• **About this task**
Restate word for word the line containing "console.log(window.location.hash);" and every following line in the material below, up to and including the last one.
===
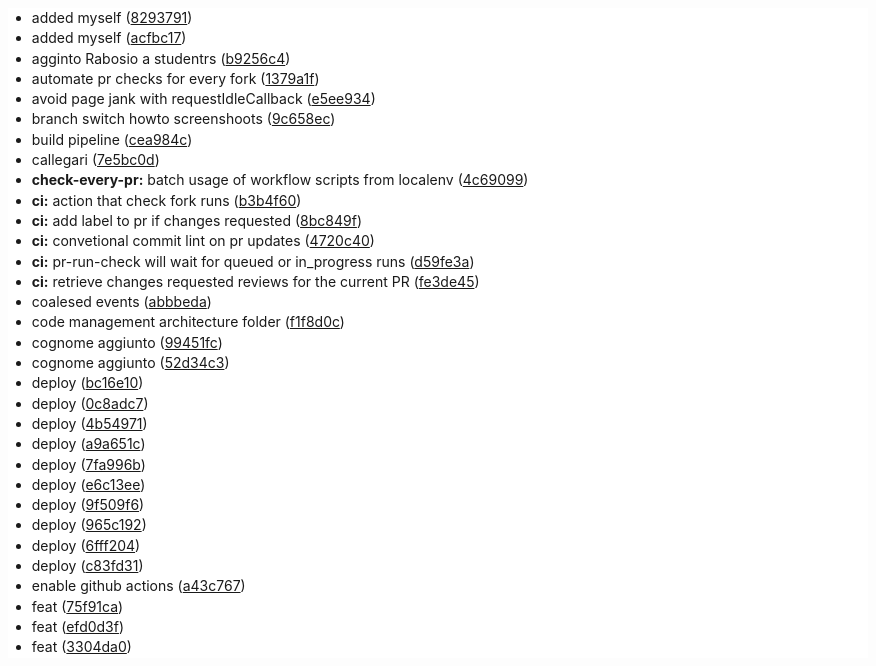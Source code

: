 * added myself ([8293791](https://github.com/ivanluc2002/2021-23.SA.UFS07/commit/8293791578f8dbf3b03faf70266e052b94c81bca))
* added myself ([acfbc17](https://github.com/ivanluc2002/2021-23.SA.UFS07/commit/acfbc1725fc1e0f81607ec53385773b77a1d0e9c))
* agginto Rabosio a studentrs ([b9256c4](https://github.com/ivanluc2002/2021-23.SA.UFS07/commit/b9256c4d598f55e67be6a0fdf5dc8e5f42f6134f))
* automate pr checks for every fork ([1379a1f](https://github.com/ivanluc2002/2021-23.SA.UFS07/commit/1379a1f4a9d72f336b97233832d9e8fc5a44942e))
* avoid page jank with requestIdleCallback ([e5ee934](https://github.com/ivanluc2002/2021-23.SA.UFS07/commit/e5ee934da3c4564d39289344aa6b0d93d7488976))
* branch switch howto screenshoots ([9c658ec](https://github.com/ivanluc2002/2021-23.SA.UFS07/commit/9c658ec4873768ff090caed0fc73917c024330f6))
* build pipeline ([cea984c](https://github.com/ivanluc2002/2021-23.SA.UFS07/commit/cea984cfd35167b71c85fda484ef79c42b7f01c7))
* callegari ([7e5bc0d](https://github.com/ivanluc2002/2021-23.SA.UFS07/commit/7e5bc0d63c37b981187502a42e8727b0f4bb1ca3))
* **check-every-pr:** batch usage of workflow scripts from localenv ([4c69099](https://github.com/ivanluc2002/2021-23.SA.UFS07/commit/4c6909915b7072bf4a8e12fa18eada97c3c34230))
* **ci:** action that check fork runs ([b3b4f60](https://github.com/ivanluc2002/2021-23.SA.UFS07/commit/b3b4f601575d01f8817ef24456cdb303e1dc1530))
* **ci:** add label to pr if changes requested ([8bc849f](https://github.com/ivanluc2002/2021-23.SA.UFS07/commit/8bc849f0e23adee4a4dd435a6cb599f5490f5ceb))
* **ci:** convetional commit lint on pr updates ([4720c40](https://github.com/ivanluc2002/2021-23.SA.UFS07/commit/4720c405897492ba1d6243a596cde7e8d1998478))
* **ci:** pr-run-check will wait for queued or in_progress runs ([d59fe3a](https://github.com/ivanluc2002/2021-23.SA.UFS07/commit/d59fe3ac45237ac46116a0576b41114d32ce8676))
* **ci:** retrieve changes requested reviews for the current PR ([fe3de45](https://github.com/ivanluc2002/2021-23.SA.UFS07/commit/fe3de457becd5fe00399de1001e298e11aecafbf))
* coalesed events ([abbbeda](https://github.com/ivanluc2002/2021-23.SA.UFS07/commit/abbbeda4ee76044eef9e39beaff3f30a68f6add0))
* code management architecture folder ([f1f8d0c](https://github.com/ivanluc2002/2021-23.SA.UFS07/commit/f1f8d0cdcd409497c0be4502ae6bf58439302f31))
* cognome aggiunto ([99451fc](https://github.com/ivanluc2002/2021-23.SA.UFS07/commit/99451fc2ccd47b2f654754eb1b28628744f29c60))
* cognome aggiunto ([52d34c3](https://github.com/ivanluc2002/2021-23.SA.UFS07/commit/52d34c34eec825220e43da80992ee684b8897e71))
* deploy ([bc16e10](https://github.com/ivanluc2002/2021-23.SA.UFS07/commit/bc16e10e002372f89b81f297767bfd5c68a94e0b))
* deploy ([0c8adc7](https://github.com/ivanluc2002/2021-23.SA.UFS07/commit/0c8adc75510d81585fbf8380093f1ccb622cad7e))
* deploy ([4b54971](https://github.com/ivanluc2002/2021-23.SA.UFS07/commit/4b54971d372daf3febb1c95e559f51c60915e474))
* deploy ([a9a651c](https://github.com/ivanluc2002/2021-23.SA.UFS07/commit/a9a651c097ccf2becad3f87444e74fa6f745f7f4))
* deploy ([7fa996b](https://github.com/ivanluc2002/2021-23.SA.UFS07/commit/7fa996bab727b54fb968a2618b09d4cd33c1093b))
* deploy ([e6c13ee](https://github.com/ivanluc2002/2021-23.SA.UFS07/commit/e6c13eec7cb3b243c0edce9b97dded615f746e5e))
* deploy ([9f509f6](https://github.com/ivanluc2002/2021-23.SA.UFS07/commit/9f509f62b919ebc05ae9fb92ea9d8f4f6ef15a50))
* deploy ([965c192](https://github.com/ivanluc2002/2021-23.SA.UFS07/commit/965c19208e18d602a2bfd61462ae44d6bf718058))
* deploy ([6fff204](https://github.com/ivanluc2002/2021-23.SA.UFS07/commit/6fff204147b8a5228295af84a143dcd68cce6514))
* deploy ([c83fd31](https://github.com/ivanluc2002/2021-23.SA.UFS07/commit/c83fd3163d33a84abf473d9083bf53d01df49369))
* enable github actions ([a43c767](https://github.com/ivanluc2002/2021-23.SA.UFS07/commit/a43c76754077ddc282600658bc02c4b35987568b))
* feat ([75f91ca](https://github.com/ivanluc2002/2021-23.SA.UFS07/commit/75f91ca7ac6a1edce3b40cf4ac0d5d86a812c67b))
* feat ([efd0d3f](https://github.com/ivanluc2002/2021-23.SA.UFS07/commit/efd0d3ff2d842528c466443ac270d2ab00d8e25a))
* feat ([3304da0](https://github.com/ivanluc2002/2021-23.SA.UFS07/commit/3304da00b78ed6c42f688d9220ceccfc6d0cbb55))
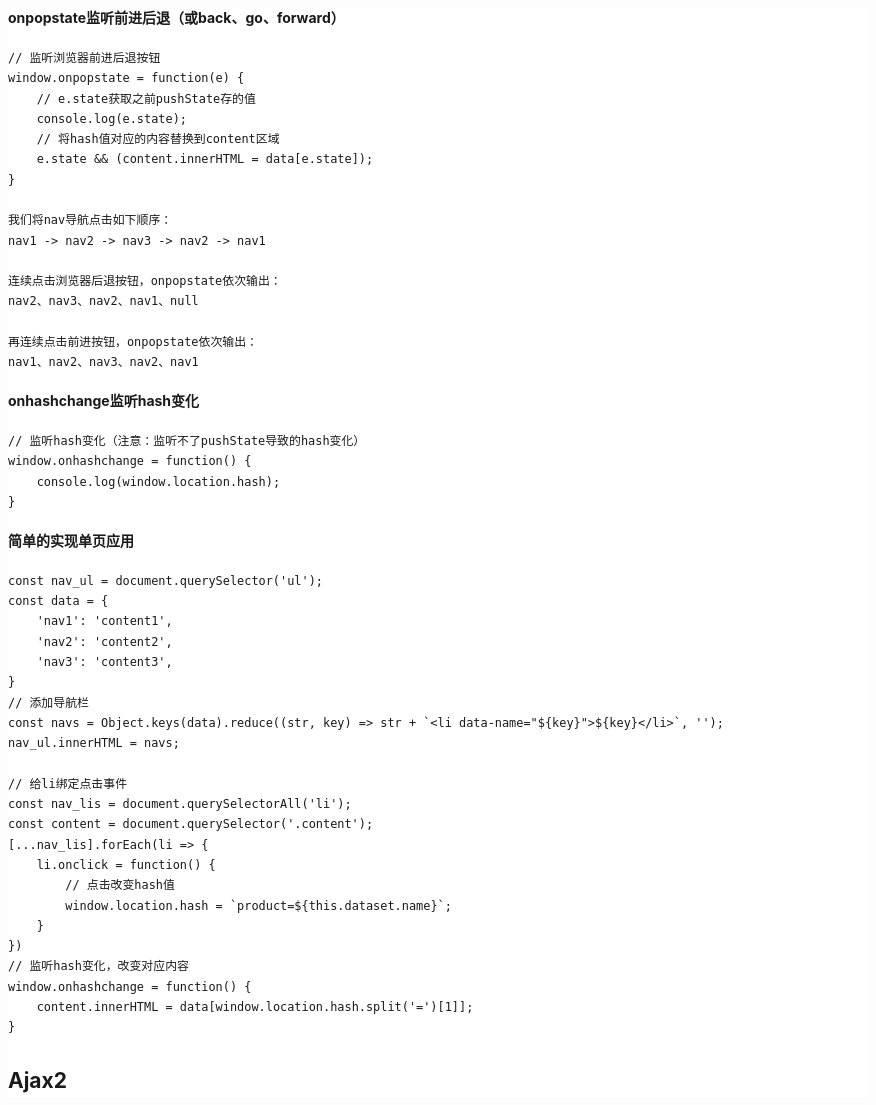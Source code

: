#### onpopstate监听前进后退（或back、go、forward）

    // 监听浏览器前进后退按钮
    window.onpopstate = function(e) {
        // e.state获取之前pushState存的值
        console.log(e.state);
        // 将hash值对应的内容替换到content区域
        e.state && (content.innerHTML = data[e.state]);
    }
    
    我们将nav导航点击如下顺序：
    nav1 -> nav2 -> nav3 -> nav2 -> nav1
    
    连续点击浏览器后退按钮，onpopstate依次输出：
    nav2、nav3、nav2、nav1、null
    
    再连续点击前进按钮，onpopstate依次输出：
    nav1、nav2、nav3、nav2、nav1
    
#### onhashchange监听hash变化

    // 监听hash变化（注意：监听不了pushState导致的hash变化）
    window.onhashchange = function() {
        console.log(window.location.hash);
    }
    
#### 简单的实现单页应用

    const nav_ul = document.querySelector('ul');
    const data = {
        'nav1': 'content1',
        'nav2': 'content2',
        'nav3': 'content3',
    }
    // 添加导航栏
    const navs = Object.keys(data).reduce((str, key) => str + `<li data-name="${key}">${key}</li>`, '');
    nav_ul.innerHTML = navs;

    // 给li绑定点击事件
    const nav_lis = document.querySelectorAll('li');
    const content = document.querySelector('.content');
    [...nav_lis].forEach(li => {
        li.onclick = function() {
            // 点击改变hash值
            window.location.hash = `product=${this.dataset.name}`;
        }
    })
    // 监听hash变化，改变对应内容
    window.onhashchange = function() {
        content.innerHTML = data[window.location.hash.split('=')[1]];
    }

## Ajax2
===
• **Your response**
        console.log(window.location.hash);
    }
    
#### 简单的实现单页应用

    const nav_ul = document.querySelector('ul');
    const data = {
        'nav1': 'content1',
        'nav2': 'content2',
        'nav3': 'content3',
    }
    // 添加导航栏
    const navs = Object.keys(data).reduce((str, key) => str + `<li data-name="${key}">${key}</li>`, '');
    nav_ul.innerHTML = navs;

    // 给li绑定点击事件
    const nav_lis = document.querySelectorAll('li');
    const content = document.querySelector('.content');
    [...nav_lis].forEach(li => {
        li.onclick = function() {
            // 点击改变hash值
            window.location.hash = `product=${this.dataset.name}`;
        }
    })
    // 监听hash变化，改变对应内容
    window.onhashchange = function() {
        content.innerHTML = data[window.location.hash.split('=')[1]];
    }

## Ajax2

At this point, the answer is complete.